According to an article I came across yesterday music might be what enables us to acquire language, and spoken language could be thought of as a special type of music.
When acquiring language babies first hear speech as “an intentional and often repetitive vocal performance” and they learn to hear and mimic its emotional and musical components, such as rhythm and pitch, before they start to learn and focus on meaning. Being able to distinguish the different sounds of speech seems to be an essential first step for the acquisition of language. Newborn babies are able to distinguish phonemes of any language they hear, but gradually focus on the language(s) they hear most often.
The researchers also found connections between how the brain processes consonants and how it recognize the timbre of different instruments – both processes that require rapid processing.

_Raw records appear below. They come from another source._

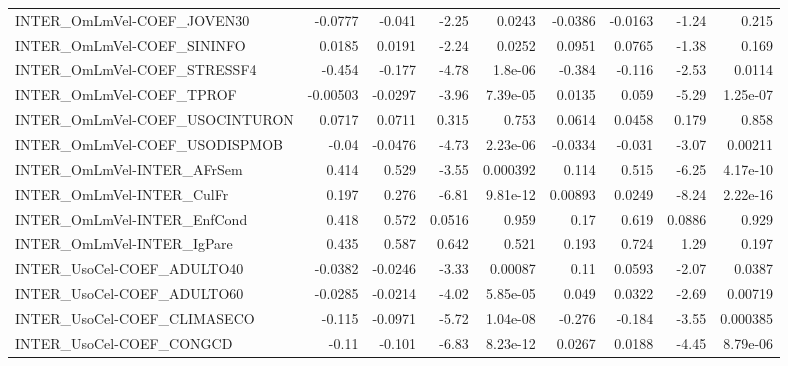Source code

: \begin{tabular}{lrrrrrrrr}
INTER\_OmLmVel-COEF\_JOVEN30            &     -0.0777 &       -0.041 &   -2.25 &   0.0243 &    -0.0386 &     -0.0163 &        -1.24 &         0.215 \\
INTER\_OmLmVel-COEF\_SININFO            &      0.0185 &       0.0191 &   -2.24 &   0.0252 &     0.0951 &      0.0765 &        -1.38 &         0.169 \\
INTER\_OmLmVel-COEF\_STRESSF4           &      -0.454 &       -0.177 &   -4.78 &  1.8e-06 &     -0.384 &      -0.116 &        -2.53 &        0.0114 \\
INTER\_OmLmVel-COEF\_TPROF              &    -0.00503 &      -0.0297 &   -3.96 & 7.39e-05 &     0.0135 &       0.059 &        -5.29 &      1.25e-07 \\
INTER\_OmLmVel-COEF\_USOCINTURON        &      0.0717 &       0.0711 &   0.315 &    0.753 &     0.0614 &      0.0458 &        0.179 &         0.858 \\
INTER\_OmLmVel-COEF\_USODISPMOB         &       -0.04 &      -0.0476 &   -4.73 & 2.23e-06 &    -0.0334 &      -0.031 &        -3.07 &       0.00211 \\
INTER\_OmLmVel-INTER\_AFrSem            &       0.414 &        0.529 &   -3.55 & 0.000392 &      0.114 &       0.515 &        -6.25 &      4.17e-10 \\
INTER\_OmLmVel-INTER\_CulFr             &       0.197 &        0.276 &   -6.81 & 9.81e-12 &    0.00893 &      0.0249 &        -8.24 &      2.22e-16 \\
INTER\_OmLmVel-INTER\_EnfCond           &       0.418 &        0.572 &  0.0516 &    0.959 &       0.17 &       0.619 &       0.0886 &         0.929 \\
INTER\_OmLmVel-INTER\_IgPare            &       0.435 &        0.587 &   0.642 &    0.521 &      0.193 &       0.724 &         1.29 &         0.197 \\
INTER\_UsoCel-COEF\_ADULTO40            &     -0.0382 &      -0.0246 &   -3.33 &  0.00087 &       0.11 &      0.0593 &        -2.07 &        0.0387 \\
INTER\_UsoCel-COEF\_ADULTO60            &     -0.0285 &      -0.0214 &   -4.02 & 5.85e-05 &      0.049 &      0.0322 &        -2.69 &       0.00719 \\
INTER\_UsoCel-COEF\_CLIMASECO           &      -0.115 &      -0.0971 &   -5.72 & 1.04e-08 &     -0.276 &      -0.184 &        -3.55 &      0.000385 \\
INTER\_UsoCel-COEF\_CONGCD              &       -0.11 &       -0.101 &   -6.83 & 8.23e-12 &     0.0267 &      0.0188 &        -4.45 &      8.79e-06 \\

\end{tabular}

These findings lend support to the idea that singing came before speech, as discussed in The Singing Neanderthals: The Origins of Music, Language, Mind and Body by Steven Mithen.
I find that it helps to spend time listening to a language to tune your ears to its sounds, and to mimic those sounds, even though you don’t understand what they mean at first – a bit like a baby. If you spend plenty of time listening to a language, when you learn words and phrases it’s easier because they already sound familiar. I probably heard hundreds of hours of Taiwanese while I was in Taiwan, for example, so it sounds familiar, even though I don’t understand much. If I decided to learn more of it, I would find it easier than a language I haven’t heard so much.
Some would call this passive listening, but it isn’t passive – your brain is busily working away trying to make sense of all these strange sounds you’re filling it with and looking for patterns. You can’t learn a language simply by listening – conversational interactions with others are also needed – but I think listening is an important part of the learning process.